DIRECTIONS:
Reproduce every entry that follows word for word, but omit the images.
START DATA SUPPLIED
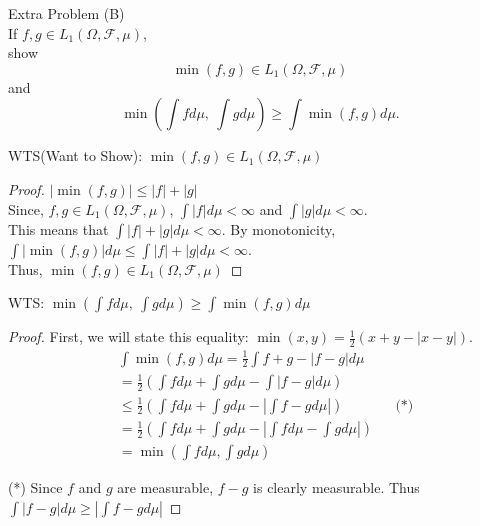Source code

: \documentclass[12pt,letterpaper, onecolumn]{exam}
\newcommand{\calF}{\mathcal{F}}
\newcommand{\dm}{d \mu}
\begin{document}
\begin{questions}
    \question Extra Problem (B) \\
    If $f, g \in L_1(\Omega, \calF, \mu)$, \\
    show 
    \[\min(f, g) \in L_1(\Omega, \calF, \mu)\]
    and 
    \[\min\left(\int fd\mu, \: \int g d\mu\right) \geq \int \min(f,g)d\mu.\]
    \begin{solution}
        WTS(Want to Show): $\min(f, g) \in L_1(\Omega, \calF, \mu)$
        \begin{proof}
            $|\min(f, g)| \leq |f| + |g|$ \\
            Since, $f, g \in L_1(\Omega, \calF, \mu)$, $\int |f| d \mu < \infty$ and $\int |g| d \mu < \infty$. \\ This means that $\int |f| + |g| d \mu < \infty$. 
            By monotonicity, $\int |\min(f, g)| d \mu \leq \int |f| + |g| d \mu < \infty$. \\ Thus, $\min(f, g) \in L_1(\Omega, \calF, \mu)$
        \end{proof}

        WTS: $\min\left(\int fd\mu, \: \int g d\mu\right) \geq \int \min(f,g)d\mu$
        \begin{proof}
            First, we will state this equality: $\min(x, y) = \frac{1}{2}(x + y - |x - y|)$. 
            \begin{align*}
                & \int \min(f, g) \dm = \frac{1}{2}\int f + g - |f - g| \dm \\
                & = \frac{1}{2}\left(\int f\dm + \int g \dm - \int |f - g| \dm \right) \\
                & \leq \frac{1}{2}\left(\int f\dm + \int g \dm - \left|\int f - g \dm\right|\right) && \textrm{(*)}\\
                & = \frac{1}{2}\left(\int f\dm + \int g \dm - \left|\int f \dm - \int g \dm\right|\right) \\
                & = \min\left(\int f \dm, \int g \dm \right)
            \end{align*}

            (*) Since $f$ and $g$ are measurable, $f - g$ is clearly measurable. Thus $\int|f - g| \dm \geq \left|\int f - g \dm \right |$
        \end{proof}
    \end{solution}

\end{questions}
\end{document}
END DATA SUPPLIED
SOLUTION BELOW:
Source code

: \documentclass[12pt,letterpaper, onecolumn]{exam}
\newcommand{\calF}{\mathcal{F}}
\newcommand{\dm}{d \mu}
\begin{document}
\begin{questions}
    \question Extra Problem (B) \\
    If $f, g \in L_1(\Omega, \calF, \mu)$, \\
    show 
    \[\min(f, g) \in L_1(\Omega, \calF, \mu)\]
    and 
    \[\min\left(\int fd\mu, \: \int g d\mu\right) \geq \int \min(f,g)d\mu.\]
    \begin{solution}
        WTS(Want to Show): $\min(f, g) \in L_1(\Omega, \calF, \mu)$
        \begin{proof}
            $|\min(f, g)| \leq |f| + |g|$ \\
            Since, $f, g \in L_1(\Omega, \calF, \mu)$, $\int |f| d \mu < \infty$ and $\int |g| d \mu < \infty$. \\ This means that $\int |f| + |g| d \mu < \infty$. 
            By monotonicity, $\int |\min(f, g)| d \mu \leq \int |f| + |g| d \mu < \infty$. \\ Thus, $\min(f, g) \in L_1(\Omega, \calF, \mu)$
        \end{proof}

        WTS: $\min\left(\int fd\mu, \: \int g d\mu\right) \geq \int \min(f,g)d\mu$
        \begin{proof}
            First, we will state this equality: $\min(x, y) = \frac{1}{2}(x + y - |x - y|)$. 
            \begin{align*}
                & \int \min(f, g) \dm = \frac{1}{2}\int f + g - |f - g| \dm \\
                & = \frac{1}{2}\left(\int f\dm + \int g \dm - \int |f - g| \dm \right) \\
                & \leq \frac{1}{2}\left(\int f\dm + \int g \dm - \left|\int f - g \dm\right|\right) && \textrm{(*)}\\
                & = \frac{1}{2}\left(\int f\dm + \int g \dm - \left|\int f \dm - \int g \dm\right|\right) \\
                & = \min\left(\int f \dm, \int g \dm \right)
            \end{align*}

            (*) Since $f$ and $g$ are measurable, $f - g$ is clearly measurable. Thus $\int|f - g| \dm \geq \left|\int f - g \dm \right |$
        \end{proof}
    \end{solution}

\end{questions}
\end{document}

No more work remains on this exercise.